* **About this task**
The whole listing should be given back without any alteration.

* **Dataset content**
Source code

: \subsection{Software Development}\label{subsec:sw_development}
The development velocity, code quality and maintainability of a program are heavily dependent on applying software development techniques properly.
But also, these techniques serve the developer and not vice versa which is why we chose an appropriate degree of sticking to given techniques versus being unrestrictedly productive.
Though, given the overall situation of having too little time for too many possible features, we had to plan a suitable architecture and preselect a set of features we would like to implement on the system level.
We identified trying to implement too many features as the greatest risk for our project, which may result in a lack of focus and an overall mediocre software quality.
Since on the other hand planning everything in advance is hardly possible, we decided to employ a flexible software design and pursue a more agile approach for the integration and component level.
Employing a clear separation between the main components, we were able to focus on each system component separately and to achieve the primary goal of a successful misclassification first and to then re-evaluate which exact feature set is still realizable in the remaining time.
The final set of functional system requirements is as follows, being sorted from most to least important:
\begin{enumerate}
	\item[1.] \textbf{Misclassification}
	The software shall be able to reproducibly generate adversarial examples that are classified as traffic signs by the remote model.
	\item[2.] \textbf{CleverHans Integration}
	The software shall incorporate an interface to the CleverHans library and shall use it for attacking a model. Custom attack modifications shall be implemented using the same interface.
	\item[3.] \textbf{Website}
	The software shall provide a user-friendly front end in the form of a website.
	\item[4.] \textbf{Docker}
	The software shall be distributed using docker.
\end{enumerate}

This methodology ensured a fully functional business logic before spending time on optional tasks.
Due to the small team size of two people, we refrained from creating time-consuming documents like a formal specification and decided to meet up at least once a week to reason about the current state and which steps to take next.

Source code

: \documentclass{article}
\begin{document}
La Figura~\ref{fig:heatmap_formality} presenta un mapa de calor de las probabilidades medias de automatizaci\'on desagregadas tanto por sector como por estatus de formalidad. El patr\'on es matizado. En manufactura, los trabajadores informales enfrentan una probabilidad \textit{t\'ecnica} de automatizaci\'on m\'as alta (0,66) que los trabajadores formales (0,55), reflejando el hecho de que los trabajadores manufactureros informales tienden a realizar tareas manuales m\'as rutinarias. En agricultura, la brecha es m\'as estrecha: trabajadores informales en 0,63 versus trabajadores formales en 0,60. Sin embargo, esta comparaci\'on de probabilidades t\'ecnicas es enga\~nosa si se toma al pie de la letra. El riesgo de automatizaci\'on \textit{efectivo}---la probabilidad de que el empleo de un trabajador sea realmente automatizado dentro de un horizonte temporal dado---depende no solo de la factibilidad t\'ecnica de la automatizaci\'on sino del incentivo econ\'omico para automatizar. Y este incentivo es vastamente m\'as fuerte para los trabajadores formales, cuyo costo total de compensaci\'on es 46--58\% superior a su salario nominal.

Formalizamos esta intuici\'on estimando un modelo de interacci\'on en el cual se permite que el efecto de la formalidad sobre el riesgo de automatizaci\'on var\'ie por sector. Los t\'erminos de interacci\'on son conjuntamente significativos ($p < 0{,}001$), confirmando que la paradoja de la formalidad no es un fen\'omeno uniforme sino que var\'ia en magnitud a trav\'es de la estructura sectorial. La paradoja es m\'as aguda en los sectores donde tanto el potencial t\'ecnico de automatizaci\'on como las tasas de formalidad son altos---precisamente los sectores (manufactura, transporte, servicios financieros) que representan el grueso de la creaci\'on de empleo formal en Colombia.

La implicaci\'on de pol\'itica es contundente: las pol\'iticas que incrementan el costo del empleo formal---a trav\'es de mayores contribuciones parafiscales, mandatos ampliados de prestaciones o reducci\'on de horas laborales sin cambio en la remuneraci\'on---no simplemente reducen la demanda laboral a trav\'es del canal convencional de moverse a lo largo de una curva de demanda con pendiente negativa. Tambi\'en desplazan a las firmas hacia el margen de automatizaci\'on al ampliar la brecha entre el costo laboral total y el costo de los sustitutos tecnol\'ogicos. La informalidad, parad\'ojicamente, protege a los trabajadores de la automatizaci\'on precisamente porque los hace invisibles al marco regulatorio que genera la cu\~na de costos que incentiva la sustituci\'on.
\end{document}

* **Solution to this exercise**
Source code

: \subsection{Software Development}\label{subsec:sw_development}
The development velocity, code quality and maintainability of a program are heavily dependent on applying software development techniques properly.
But also, these techniques serve the developer and not vice versa which is why we chose an appropriate degree of sticking to given techniques versus being unrestrictedly productive.
Though, given the overall situation of having too little time for too many possible features, we had to plan a suitable architecture and preselect a set of features we would like to implement on the system level.
We identified trying to implement too many features as the greatest risk for our project, which may result in a lack of focus and an overall mediocre software quality.
Since on the other hand planning everything in advance is hardly possible, we decided to employ a flexible software design and pursue a more agile approach for the integration and component level.
Employing a clear separation between the main components, we were able to focus on each system component separately and to achieve the primary goal of a successful misclassification first and to then re-evaluate which exact feature set is still realizable in the remaining time.
The final set of functional system requirements is as follows, being sorted from most to least important:
\begin{enumerate}
	\item[1.] \textbf{Misclassification}
	The software shall be able to reproducibly generate adversarial examples that are classified as traffic signs by the remote model.
	\item[2.] \textbf{CleverHans Integration}
	The software shall incorporate an interface to the CleverHans library and shall use it for attacking a model. Custom attack modifications shall be implemented using the same interface.
	\item[3.] \textbf{Website}
	The software shall provide a user-friendly front end in the form of a website.
	\item[4.] \textbf{Docker}
	The software shall be distributed using docker.
\end{enumerate}

This methodology ensured a fully functional business logic before spending time on optional tasks.
Due to the small team size of two people, we refrained from creating time-consuming documents like a formal specification and decided to meet up at least once a week to reason about the current state and which steps to take next.

Source code

: \documentclass{article}
\begin{document}
La Figura~\ref{fig:heatmap_formality} presenta un mapa de calor de las probabilidades medias de automatizaci\'on desagregadas tanto por sector como por estatus de formalidad. El patr\'on es matizado. En manufactura, los trabajadores informales enfrentan una probabilidad \textit{t\'ecnica} de automatizaci\'on m\'as alta (0,66) que los trabajadores formales (0,55), reflejando el hecho de que los trabajadores manufactureros informales tienden a realizar tareas manuales m\'as rutinarias. En agricultura, la brecha es m\'as estrecha: trabajadores informales en 0,63 versus trabajadores formales en 0,60. Sin embargo, esta comparaci\'on de probabilidades t\'ecnicas es enga\~nosa si se toma al pie de la letra. El riesgo de automatizaci\'on \textit{efectivo}---la probabilidad de que el empleo de un trabajador sea realmente automatizado dentro de un horizonte temporal dado---depende no solo de la factibilidad t\'ecnica de la automatizaci\'on sino del incentivo econ\'omico para automatizar. Y este incentivo es vastamente m\'as fuerte para los trabajadores formales, cuyo costo total de compensaci\'on es 46--58\% superior a su salario nominal.

Formalizamos esta intuici\'on estimando un modelo de interacci\'on en el cual se permite que el efecto de la formalidad sobre el riesgo de automatizaci\'on var\'ie por sector. Los t\'erminos de interacci\'on son conjuntamente significativos ($p < 0{,}001$), confirmando que la paradoja de la formalidad no es un fen\'omeno uniforme sino que var\'ia en magnitud a trav\'es de la estructura sectorial. La paradoja es m\'as aguda en los sectores donde tanto el potencial t\'ecnico de automatizaci\'on como las tasas de formalidad son altos---precisamente los sectores (manufactura, transporte, servicios financieros) que representan el grueso de la creaci\'on de empleo formal en Colombia.

La implicaci\'on de pol\'itica es contundente: las pol\'iticas que incrementan el costo del empleo formal---a trav\'es de mayores contribuciones parafiscales, mandatos ampliados de prestaciones o reducci\'on de horas laborales sin cambio en la remuneraci\'on---no simplemente reducen la demanda laboral a trav\'es del canal convencional de moverse a lo largo de una curva de demanda con pendiente negativa. Tambi\'en desplazan a las firmas hacia el margen de automatizaci\'on al ampliar la brecha entre el costo laboral total y el costo de los sustitutos tecnol\'ogicos. La informalidad, parad\'ojicamente, protege a los trabajadores de la automatizaci\'on precisamente porque los hace invisibles al marco regulatorio que genera la cu\~na de costos que incentiva la sustituci\'on.
\end{document}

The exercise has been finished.